• _Dataset excerpts_
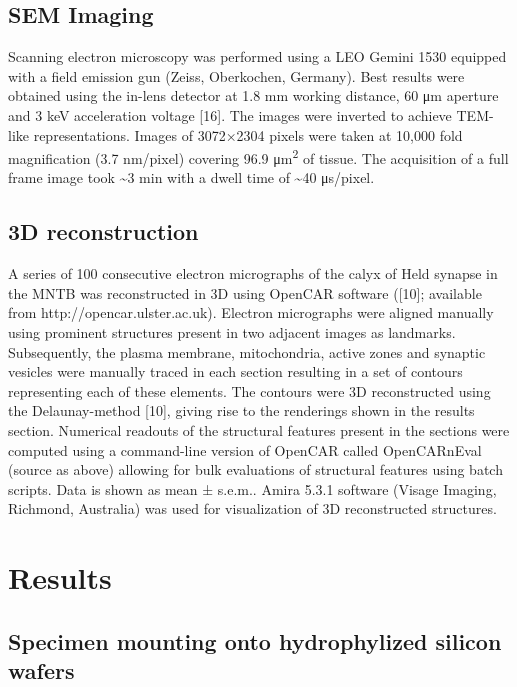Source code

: \documentclass{article}
\begin{document}
\subsection*{SEM Imaging}

Scanning electron microscopy was performed using a LEO Gemini 1530 equipped with a field emission gun (Zeiss, Oberkochen, Germany). Best results were obtained using the in-lens detector at 1.8 mm working distance, 60 μm aperture and 3 keV acceleration voltage [16]. The images were inverted to achieve TEM-like representations. Images of 3072×2304 pixels were taken at 10,000 fold magnification (3.7 nm/pixel) covering 96.9 μm\textsuperscript{2} of tissue. The acquisition of a full frame image took \textasciitilde{}3 min with a dwell time of \textasciitilde{}40 μs/pixel.

\subsection*{3D reconstruction}

A series of 100 consecutive electron micrographs of the calyx of Held synapse in the MNTB was reconstructed in 3D using OpenCAR software ([10]; available from http://opencar.ulster.ac.uk). Electron micrographs were aligned manually using prominent structures present in two adjacent images as landmarks. Subsequently, the plasma membrane, mitochondria, active zones and synaptic vesicles were manually traced in each section resulting in a set of contours representing each of these elements. The contours were 3D reconstructed using the Delaunay-method [10], giving rise to the renderings shown in the results section. Numerical readouts of the structural features present in the sections were computed using a command-line version of OpenCAR called OpenCARnEval (source as above) allowing for bulk evaluations of structural features using batch scripts. Data is shown as mean ± s.e.m.. Amira 5.3.1 software (Visage Imaging, Richmond, Australia) was used for visualization of 3D reconstructed structures.

\section*{Results}

\subsection*{Specimen mounting onto hydrophylized silicon wafers}
\end{document}

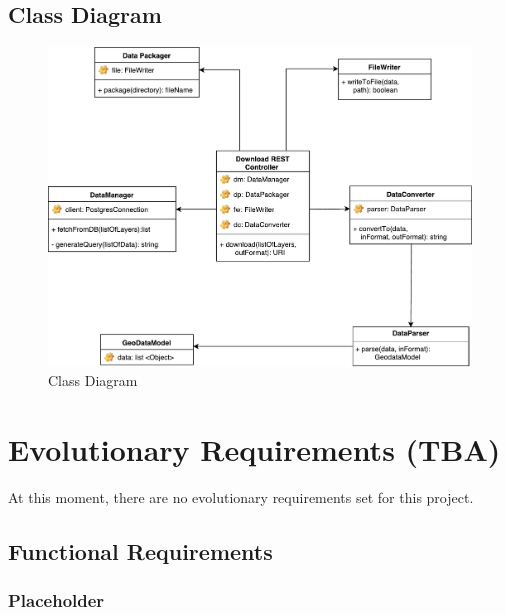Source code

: \documentclass{article}
\begin{document}
\clearpage

\subsection{Class Diagram}

\begin{figure}[H]
	\begin{center}
		\caption{Class Diagram}
		\label{class-diagram}
		\includegraphics[width=\textwidth]{images/class_diagram.pdf}
	\end{center}
\end{figure}

\clearpage

\section{Evolutionary Requirements (TBA)}

At this moment, there are no evolutionary requirements set for this project.

\subsection{Functional Requirements}


\subsubsection{Placeholder}
\end{document}
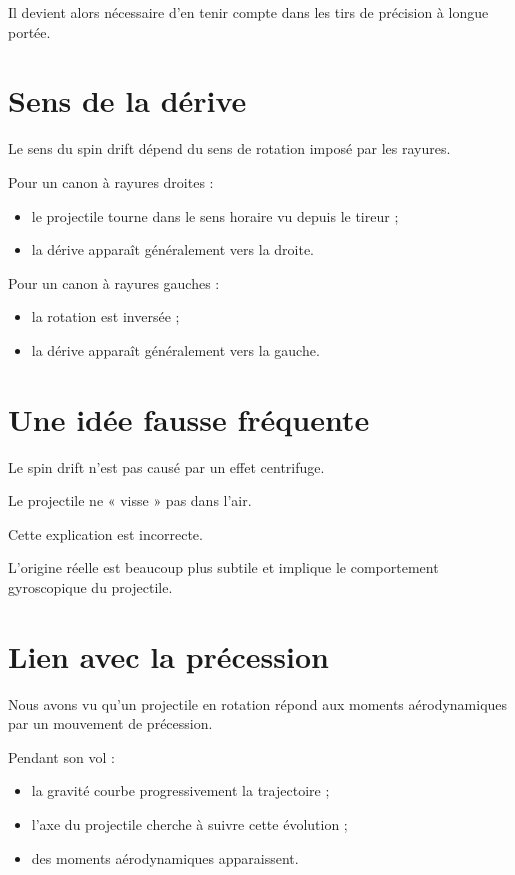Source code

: Il devient alors nécessaire d'en tenir compte dans les tirs de précision à
longue portée.

\section{Sens de la dérive}

Le sens du spin drift dépend du sens de rotation imposé par les rayures.

Pour un canon à rayures droites :

\begin{itemize}
    \item le projectile tourne dans le sens horaire vu depuis le tireur ;
    \item la dérive apparaît généralement vers la droite.
\end{itemize}

Pour un canon à rayures gauches :

\begin{itemize}
    \item la rotation est inversée ;
    \item la dérive apparaît généralement vers la gauche.
\end{itemize}

\section{Une idée fausse fréquente}

Le spin drift n'est pas causé par un effet centrifuge.

Le projectile ne « visse » pas dans l'air.

Cette explication est incorrecte.

L'origine réelle est beaucoup plus subtile et implique le comportement
gyroscopique du projectile.

\section{Lien avec la précession}

Nous avons vu qu'un projectile en rotation répond aux moments aérodynamiques
par un mouvement de précession.

Pendant son vol :

\begin{itemize}
    \item la gravité courbe progressivement la trajectoire ;
    \item l'axe du projectile cherche à suivre cette évolution ;
    \item des moments aérodynamiques apparaissent.
\end{itemize}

• _Exercise details_
List all lines from the entries that include the word "canon".

• _Reply_
Pour un canon à rayures droites :
Pour un canon à rayures gauches :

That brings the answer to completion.